## What is needed
Pull every line that includes the word "enumerate" from the data.

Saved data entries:

■ ■ ■ ■ ■ ■ ■

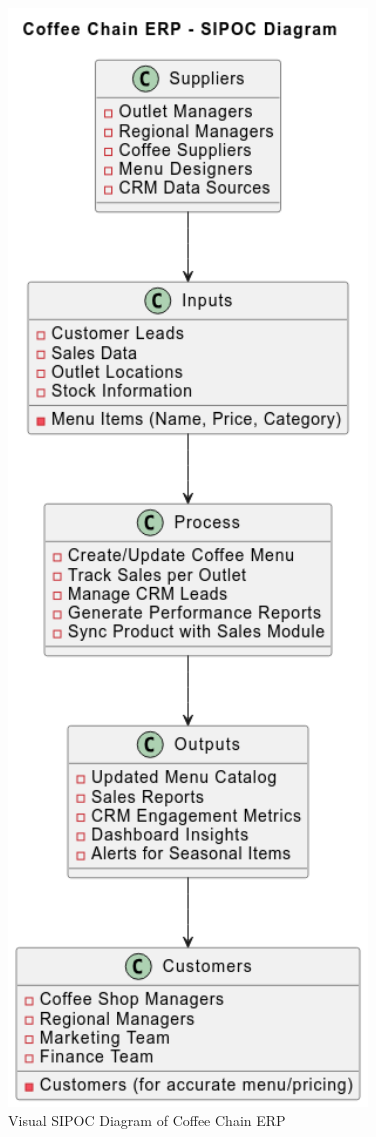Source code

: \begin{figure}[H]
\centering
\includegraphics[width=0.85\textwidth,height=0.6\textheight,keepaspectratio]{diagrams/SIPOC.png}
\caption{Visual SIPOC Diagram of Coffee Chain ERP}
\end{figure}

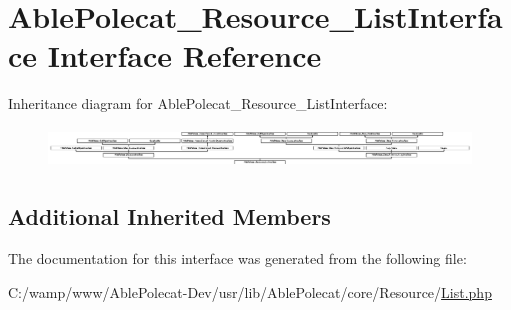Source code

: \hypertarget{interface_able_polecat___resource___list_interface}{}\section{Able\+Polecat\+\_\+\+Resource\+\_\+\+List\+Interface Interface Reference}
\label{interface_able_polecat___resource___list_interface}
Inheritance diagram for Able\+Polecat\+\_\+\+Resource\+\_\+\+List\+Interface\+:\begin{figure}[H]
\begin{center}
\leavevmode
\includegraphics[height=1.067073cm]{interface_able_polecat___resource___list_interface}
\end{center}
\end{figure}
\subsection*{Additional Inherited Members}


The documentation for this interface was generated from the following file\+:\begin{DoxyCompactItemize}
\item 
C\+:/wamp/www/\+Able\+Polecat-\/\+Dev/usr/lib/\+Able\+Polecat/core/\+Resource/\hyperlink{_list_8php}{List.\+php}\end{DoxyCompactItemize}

■ ■ ■ ■ ■ ■ ■

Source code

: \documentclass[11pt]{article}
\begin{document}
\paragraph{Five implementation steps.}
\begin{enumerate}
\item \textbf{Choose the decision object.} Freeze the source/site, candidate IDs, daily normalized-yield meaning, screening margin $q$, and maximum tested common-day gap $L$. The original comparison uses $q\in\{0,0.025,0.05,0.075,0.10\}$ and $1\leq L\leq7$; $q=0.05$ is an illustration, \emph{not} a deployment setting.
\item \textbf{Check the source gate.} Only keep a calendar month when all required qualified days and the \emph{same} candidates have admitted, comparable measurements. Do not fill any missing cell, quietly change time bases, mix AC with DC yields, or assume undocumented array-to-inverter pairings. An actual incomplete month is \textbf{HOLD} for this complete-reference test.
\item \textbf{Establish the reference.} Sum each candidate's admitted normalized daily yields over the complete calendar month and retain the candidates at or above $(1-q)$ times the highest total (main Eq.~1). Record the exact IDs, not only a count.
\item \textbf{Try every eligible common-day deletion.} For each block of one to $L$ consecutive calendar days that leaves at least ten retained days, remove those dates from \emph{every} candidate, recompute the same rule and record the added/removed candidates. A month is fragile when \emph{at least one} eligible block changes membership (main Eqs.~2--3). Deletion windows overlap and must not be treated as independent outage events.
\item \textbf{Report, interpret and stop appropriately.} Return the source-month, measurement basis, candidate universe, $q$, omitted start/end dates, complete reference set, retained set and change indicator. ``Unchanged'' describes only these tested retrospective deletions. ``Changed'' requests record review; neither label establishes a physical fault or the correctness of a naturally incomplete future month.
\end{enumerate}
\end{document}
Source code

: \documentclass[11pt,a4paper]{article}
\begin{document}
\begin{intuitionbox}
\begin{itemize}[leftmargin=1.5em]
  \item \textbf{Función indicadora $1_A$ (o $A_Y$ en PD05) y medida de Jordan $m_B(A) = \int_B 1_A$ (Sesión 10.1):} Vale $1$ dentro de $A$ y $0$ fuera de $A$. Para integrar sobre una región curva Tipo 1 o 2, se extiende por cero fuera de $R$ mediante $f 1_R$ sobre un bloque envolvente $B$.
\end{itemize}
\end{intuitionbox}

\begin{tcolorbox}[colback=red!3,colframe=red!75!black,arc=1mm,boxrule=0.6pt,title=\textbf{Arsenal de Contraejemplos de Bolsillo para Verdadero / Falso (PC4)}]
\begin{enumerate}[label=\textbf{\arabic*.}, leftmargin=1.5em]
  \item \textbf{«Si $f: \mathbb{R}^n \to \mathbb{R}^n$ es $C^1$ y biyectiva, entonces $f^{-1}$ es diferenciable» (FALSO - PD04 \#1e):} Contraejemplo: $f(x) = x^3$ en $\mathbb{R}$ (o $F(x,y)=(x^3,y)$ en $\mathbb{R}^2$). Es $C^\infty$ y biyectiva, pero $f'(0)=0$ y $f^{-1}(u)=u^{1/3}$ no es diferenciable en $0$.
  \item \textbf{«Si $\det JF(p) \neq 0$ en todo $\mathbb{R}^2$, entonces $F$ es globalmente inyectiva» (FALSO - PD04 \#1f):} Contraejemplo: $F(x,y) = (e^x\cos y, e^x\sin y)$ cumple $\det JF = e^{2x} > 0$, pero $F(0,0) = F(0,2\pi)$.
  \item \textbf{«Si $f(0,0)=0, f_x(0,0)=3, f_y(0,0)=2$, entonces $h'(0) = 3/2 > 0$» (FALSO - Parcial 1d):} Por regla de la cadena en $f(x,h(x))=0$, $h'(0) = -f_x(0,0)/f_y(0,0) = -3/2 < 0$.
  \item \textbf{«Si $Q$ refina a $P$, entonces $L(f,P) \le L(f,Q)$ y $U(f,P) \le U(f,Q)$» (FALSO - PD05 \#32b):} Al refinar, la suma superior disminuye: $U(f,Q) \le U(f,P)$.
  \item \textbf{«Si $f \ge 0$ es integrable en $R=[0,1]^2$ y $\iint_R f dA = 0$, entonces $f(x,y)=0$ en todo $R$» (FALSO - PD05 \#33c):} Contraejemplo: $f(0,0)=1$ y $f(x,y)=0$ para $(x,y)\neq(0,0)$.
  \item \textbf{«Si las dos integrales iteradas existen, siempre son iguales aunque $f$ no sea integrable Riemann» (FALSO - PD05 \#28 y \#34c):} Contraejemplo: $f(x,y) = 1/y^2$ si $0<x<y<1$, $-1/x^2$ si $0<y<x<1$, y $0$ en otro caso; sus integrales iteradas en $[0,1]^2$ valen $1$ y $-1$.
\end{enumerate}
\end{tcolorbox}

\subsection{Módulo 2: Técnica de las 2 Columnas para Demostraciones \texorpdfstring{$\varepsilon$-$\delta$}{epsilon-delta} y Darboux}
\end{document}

■ ■ ■ ■ ■ ■ ■

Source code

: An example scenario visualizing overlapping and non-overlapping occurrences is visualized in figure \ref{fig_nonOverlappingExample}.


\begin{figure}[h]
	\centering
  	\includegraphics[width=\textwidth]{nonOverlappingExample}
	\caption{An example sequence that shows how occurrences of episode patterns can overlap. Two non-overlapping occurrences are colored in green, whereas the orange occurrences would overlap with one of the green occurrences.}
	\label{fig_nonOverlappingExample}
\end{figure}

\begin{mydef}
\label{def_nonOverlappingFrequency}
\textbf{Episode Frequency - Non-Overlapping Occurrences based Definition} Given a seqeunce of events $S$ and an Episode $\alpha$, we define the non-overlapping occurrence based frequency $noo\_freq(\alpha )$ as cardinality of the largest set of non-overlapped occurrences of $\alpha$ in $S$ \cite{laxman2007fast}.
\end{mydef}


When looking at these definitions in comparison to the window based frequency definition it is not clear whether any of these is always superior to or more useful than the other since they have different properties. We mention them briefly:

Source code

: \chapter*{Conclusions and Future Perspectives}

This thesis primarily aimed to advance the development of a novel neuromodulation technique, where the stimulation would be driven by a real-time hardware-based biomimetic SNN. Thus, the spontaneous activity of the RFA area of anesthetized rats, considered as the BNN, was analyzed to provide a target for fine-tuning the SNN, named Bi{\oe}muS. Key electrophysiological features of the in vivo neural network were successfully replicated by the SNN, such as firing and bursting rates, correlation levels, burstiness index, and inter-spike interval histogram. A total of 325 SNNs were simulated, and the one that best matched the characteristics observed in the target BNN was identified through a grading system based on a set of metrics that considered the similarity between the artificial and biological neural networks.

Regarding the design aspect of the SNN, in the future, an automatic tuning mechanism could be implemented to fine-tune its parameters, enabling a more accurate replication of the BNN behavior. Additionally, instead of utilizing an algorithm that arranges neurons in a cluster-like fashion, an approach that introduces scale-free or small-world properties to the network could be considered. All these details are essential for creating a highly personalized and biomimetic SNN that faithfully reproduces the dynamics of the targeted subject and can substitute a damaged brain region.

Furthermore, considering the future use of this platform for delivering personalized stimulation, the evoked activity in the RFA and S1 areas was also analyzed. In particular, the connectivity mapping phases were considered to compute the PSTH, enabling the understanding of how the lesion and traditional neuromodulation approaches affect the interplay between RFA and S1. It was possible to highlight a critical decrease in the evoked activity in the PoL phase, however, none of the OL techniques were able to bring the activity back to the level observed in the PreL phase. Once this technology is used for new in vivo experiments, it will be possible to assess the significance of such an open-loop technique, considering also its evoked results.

■ ■ ■ ■ ■ ■ ■

## Result below
\begin{enumerate}
\end{enumerate}
\begin{enumerate}[label=\textbf{\arabic*.}, leftmargin=1.5em]
\end{enumerate}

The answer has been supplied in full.